Оборотень - Незнанский Фридрих Евсеевич (книги полностью txt) 📗
— Но чем это кончилось… Так что же, Константин Дмитриевич, за этим тоже стоит Придорога?
— Видимо, да. Я вернусь к судьбе акций Голуба. Поскольку, как мы теперь знаем, такого человека не существует, он должен был как можно скорее переписать акции на свое настоящее имя. Или на кого-то другого. Между прочим, это не так легко выяснить, как ты знаешь. Делал он это через биржу ценных бумаг. Я уже дал задание отследить движение акций рыбоконсервного завода, и вот только сейчас, как раз когда ты ко мне ворвался, получил ответ.
— Ну и что же там? — затаив дыхание, спросил Турецкий.
— Часть акций, надо сказать небольшую, около десяти процентов, он перевел на имя Кошелева, то есть на себя. Остальные на Анастасию Тимофеевну Сухареву, прописанную в Зарайске и, как мы выяснили, постоянно проживающую в Австрии. Между прочим, мать Аркадия Петровича Придороги.

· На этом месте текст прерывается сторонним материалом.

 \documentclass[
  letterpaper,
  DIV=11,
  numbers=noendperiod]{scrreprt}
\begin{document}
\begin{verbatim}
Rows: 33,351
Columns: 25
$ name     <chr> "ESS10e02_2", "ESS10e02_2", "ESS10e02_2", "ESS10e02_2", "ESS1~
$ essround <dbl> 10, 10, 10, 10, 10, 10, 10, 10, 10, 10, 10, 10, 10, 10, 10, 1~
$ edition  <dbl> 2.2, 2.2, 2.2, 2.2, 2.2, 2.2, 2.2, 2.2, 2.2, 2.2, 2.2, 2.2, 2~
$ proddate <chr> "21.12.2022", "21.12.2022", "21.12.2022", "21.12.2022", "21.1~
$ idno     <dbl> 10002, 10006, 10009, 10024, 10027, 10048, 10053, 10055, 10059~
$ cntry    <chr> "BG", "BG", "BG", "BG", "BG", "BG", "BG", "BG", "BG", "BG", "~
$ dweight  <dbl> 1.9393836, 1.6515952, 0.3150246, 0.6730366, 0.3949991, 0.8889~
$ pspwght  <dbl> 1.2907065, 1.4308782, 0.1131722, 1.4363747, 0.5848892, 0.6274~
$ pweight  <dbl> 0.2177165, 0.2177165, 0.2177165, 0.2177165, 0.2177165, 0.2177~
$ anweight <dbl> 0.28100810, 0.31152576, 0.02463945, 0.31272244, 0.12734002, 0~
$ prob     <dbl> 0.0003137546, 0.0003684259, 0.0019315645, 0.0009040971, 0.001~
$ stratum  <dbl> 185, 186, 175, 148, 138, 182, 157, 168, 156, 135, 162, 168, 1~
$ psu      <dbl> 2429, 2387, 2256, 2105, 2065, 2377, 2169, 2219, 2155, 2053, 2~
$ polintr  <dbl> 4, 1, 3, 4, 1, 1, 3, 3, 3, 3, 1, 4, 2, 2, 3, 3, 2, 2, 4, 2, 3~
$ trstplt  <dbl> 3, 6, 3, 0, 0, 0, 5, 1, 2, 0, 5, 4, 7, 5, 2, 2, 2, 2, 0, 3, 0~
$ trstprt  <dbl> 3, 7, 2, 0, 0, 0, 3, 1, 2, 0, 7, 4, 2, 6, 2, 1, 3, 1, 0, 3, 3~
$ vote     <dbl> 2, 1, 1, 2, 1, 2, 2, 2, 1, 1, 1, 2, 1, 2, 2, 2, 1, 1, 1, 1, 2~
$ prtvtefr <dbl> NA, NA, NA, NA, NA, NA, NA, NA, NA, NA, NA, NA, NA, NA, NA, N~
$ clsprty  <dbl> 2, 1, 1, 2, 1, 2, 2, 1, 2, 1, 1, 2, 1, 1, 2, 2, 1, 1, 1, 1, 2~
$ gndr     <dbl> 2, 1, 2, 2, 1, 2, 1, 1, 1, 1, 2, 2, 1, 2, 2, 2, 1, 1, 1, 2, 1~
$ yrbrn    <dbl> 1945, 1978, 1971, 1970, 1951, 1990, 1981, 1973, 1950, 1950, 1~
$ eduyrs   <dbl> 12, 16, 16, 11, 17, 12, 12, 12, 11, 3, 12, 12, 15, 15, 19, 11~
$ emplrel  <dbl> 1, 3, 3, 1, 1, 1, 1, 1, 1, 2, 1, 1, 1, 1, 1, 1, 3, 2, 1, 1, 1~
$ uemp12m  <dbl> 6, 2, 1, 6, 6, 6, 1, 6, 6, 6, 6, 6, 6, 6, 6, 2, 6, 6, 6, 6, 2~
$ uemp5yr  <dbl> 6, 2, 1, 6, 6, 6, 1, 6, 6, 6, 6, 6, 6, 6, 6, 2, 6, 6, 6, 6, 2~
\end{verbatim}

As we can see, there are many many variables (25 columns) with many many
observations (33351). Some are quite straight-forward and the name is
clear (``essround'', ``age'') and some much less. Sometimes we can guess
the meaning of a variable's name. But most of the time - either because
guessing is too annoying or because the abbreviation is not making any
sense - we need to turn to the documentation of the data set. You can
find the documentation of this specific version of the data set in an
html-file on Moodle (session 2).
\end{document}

— Но не на самого Придорогу?
— Конечно. Он ведь функционер Госкомимущества, не забывай. Он сам не имеет права участвовать в приватизации предприятий, а должен лишь осуществлять надзор.
— Так, — Турецкий облокотился на стол. — Гарантирую, что на канале «3x3» он давно спелся с Асиновским. И Максим Сомов вокруг него крутился. — Он вспомнил слова Катюши о том, что Максим «напивался» с Придорогой, лебезил перед ним. По ее словам выходило, что их отношения зашли уж дальше некуда.
Что уж тут, кто как пробивается наверх в этой жизни, кто талантом, кто хитростью, а кто торгует собой… Впрочем, это продолжалось до той лишь поры, пока у Максима не появились основания для шантажа. Каким-то образом он завладел карточкой-заказом на слежку за Ветлугиной и кассетой с записью интервью, которые хранил Придорога. Они ведь проводили вместе немало времени, так что Максим мог найти их даже случайно. А сообразительности ему было не занимать. Пожалуй, ее было даже слишком много.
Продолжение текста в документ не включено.